King Charles III has spent his entire life under the intense glare and scrutiny of the press, with every move and gesture recorded and reported by the media. Yet, despite the prevailing opinions of the general public, he remains a keen outdoorsman and sportsman, enjoying hunting and shooting competitions. He has been the patron and President of the National Rifle Association (UK) since 1977 and has participated in target-rifle competitions, representing the House of Lords in the Lords vs.
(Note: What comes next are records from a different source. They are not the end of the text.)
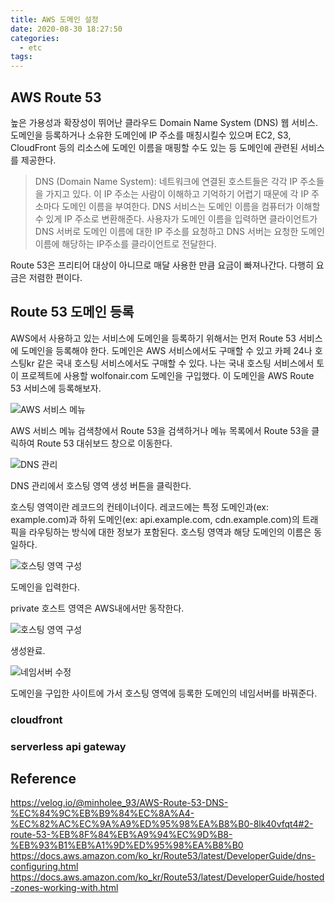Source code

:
 ```yaml
---
title: AWS 도메인 설정
date: 2020-08-30 18:27:50
categories:
  - etc
tags:
---
```


## AWS Route 53

높은 가용성과 확장성이 뛰어난 클라우드 Domain Name System (DNS) 웹 서비스. 도메인을 등록하거나 소유한 도메인에 IP 주소를 매칭시킬수 있으며 EC2, S3, CloudFront 등의 리소스에 도메인 이름을 매핑할 수도 있는 등 도메인에 관련된 서비스를 제공한다.

> DNS (Domain Name System): 네트워크에 연결된 호스트들은 각각 IP 주소들을 가지고 있다. 이 IP 주소는 사람이 이해하고 기억하기 어렵기 때문에 각 IP 주소마다 도메인 이름을 부여한다. DNS 서비스는 도메인 이름을 컴퓨터가 이해할 수 있게 IP 주소로 변환해준다. 사용자가 도메인 이름을 입력하면 클라이언트가 DNS 서버로 도메인 이름에 대한 IP 주소를 요청하고 DNS 서버는 요청한 도메인 이름에 해당하는 IP주소를 클라이언트로 전달한다.


Route 53은 프리티어 대상이 아니므로 매달 사용한 만큼 요금이 빠져나간다. 다행히 요금은 저렴한 편이다.

## Route 53 도메인 등록

AWS에서 사용하고 있는 서비스에 도메인을 등록하기 위해서는 먼저 Route 53 서비스에 도메인을 등록해야 한다. 도메인은 AWS 서비스에서도 구매할 수 있고 카페 24나 호스팅kr 같은 국내 호스팅 서비스에서도 구매할 수 있다. 나는 국내 호스팅 서비스에서 토이 프로젝트에 사용할 wolfonair.com 도메인을 구입했다. 이 도메인을 AWS Route 53 서비스에 등록해보자.

![AWS 서비스 메뉴](../images/etc/aws-route-53-1.png)

AWS 서비스 메뉴 검색창에서 Route 53을 검색하거나 메뉴 목록에서 Route 53을 클릭하여 Route 53 대쉬보드 창으로 이동한다.

![DNS 관리](../images/etc/aws-route-53-2.png)

DNS 관리에서 호스팅 영역 생성 버튼을 클릭한다.

호스팅 영역이란 레코드의 컨테이너이다. 레코드에는 특정 도메인과(ex: example.com)과 하위 도메인(ex: api.example.com, cdn.example.com)의 트래픽을 라우팅하는 방식에 대한 정보가 포함된다. 호스팅 영역과 해당 도메인의 이름은 동일하다.

![호스팅 영역 구성](../images/etc/aws-route-53-3.png)

도메인을 입력한다.

private 호스트 영역은 AWS내에서만 동작한다.

![호스팅 영역 구성](../images/etc/aws-route-53-4.png)

생성완료.

![네임서버 수정](../images/etc/aws-route-53-5.png)

도메인을 구입한 사이트에 가서 호스팅 영역에 등록한 도메인의 네임서버를 바꿔준다.

### cloudfront

### serverless api gateway

## Reference

https://velog.io/@minholee_93/AWS-Route-53-DNS-%EC%84%9C%EB%B9%84%EC%8A%A4-%EC%82%AC%EC%9A%A9%ED%95%98%EA%B8%B0-8lk40vfqt4#2-route-53-%EB%8F%84%EB%A9%94%EC%9D%B8-%EB%93%B1%EB%A1%9D%ED%95%98%EA%B8%B0
https://docs.aws.amazon.com/ko_kr/Route53/latest/DeveloperGuide/dns-configuring.html
https://docs.aws.amazon.com/ko_kr/Route53/latest/DeveloperGuide/hosted-zones-working-with.html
Commons match held at Bisley, the home of the National Matches of the United Kingdom since 1851.
The National Rifle Association of America’s National Firearms Museum in Fairfax, VA, has two guns that have a direct link to the new King. One is a Feinwerkbau Omega 124 air rifle with a custom stock and engraving done by Don Robinson of Halifax, England. The other is a Westley Richards side-by-side 12-gauge shotgun engraved by the Brown Brothers and presented to the then Prince of Wales and his bride, Lady Diana Spencer on the day of their wedding, July 29, 1981.
The Feinwerkbau was exquisitely crafted by Robinson, who inlaid numerous symbols of the Prince of Wales into the stock using differing exotic woods for contrast. The three feathers are known as the Prince of Wales’ feathers. They are the heraldic badge of the Prince of Wales, consisting of three white ostrich feathers inside a gold coronet. A ribbon below the coronet bears the motto Ich dien, which, translated from German, means “I Serve.” This has been the traditional symbol of the Prince of Wales since the days of Edward the Black Prince in the 1300s.
The in-file correspondence that was amassed in 1989—when the gun was donated to us—stated that Prince Charles wished to personally donate the gun to the NRA of America as a gesture of gratitude for the NRA’s assistance in the 1940 Campaign to Save a British Home. In this program, thousands of Americans donated firearms to the British Home Guard for use in the event of a German invasion. As the 1937 Gun Control Act in Great Britain had effectively ended the private ownership of firearms, there was a clear danger of the “tiny island nation,” as Churchill phrased it, being overrun by the German army. Ads were taken out in American Rifleman magazine in November of 1940 and in August of 1941 for useful firearms. Some 25,000 firearms of all types and two million rounds of ammo were rushed to the defense of Britain. In June of 1942, long after the threat of Operation Sea Lion (Hitler’s planned invasion of England) had passed, the program was abandoned. America sent soldiers to finish the job.
Three-quarters of a billion people watched Prince Charles marry Lady Diana Frances Spencer on July 29, 1981 at Saint Paul’s Cathedral in London. More than 600,000 lined the streets of that city in hopes of catching a glimpse of the royal couple in what was described as the wedding of the century.
To commemorate the event, the firm of Westley Richards made an exquisite side-lock side-by-side 12-gauge shotgun and commissioned J.P. and A.M. Brown (a.k.a. The Brown Brothers) to inlay the gun with gold engraving and numerous symbols that tied in to the royal couple. To say it is stunning would be to do it a disservice, as stunning only begins to describe its beauty.
The gun was originally purchased by Kenneth E. Behring, former owner of the Seattle Seahawks, and subsequently auctioned off. It was acquired by Robert E. Petersen of Petersen Publishing in Los Angeles, CA, and in turn gifted to the National Firearms Museum from the Petersen Estate in 2010. It is one of the most popular exhibits in the Petersen Gallery.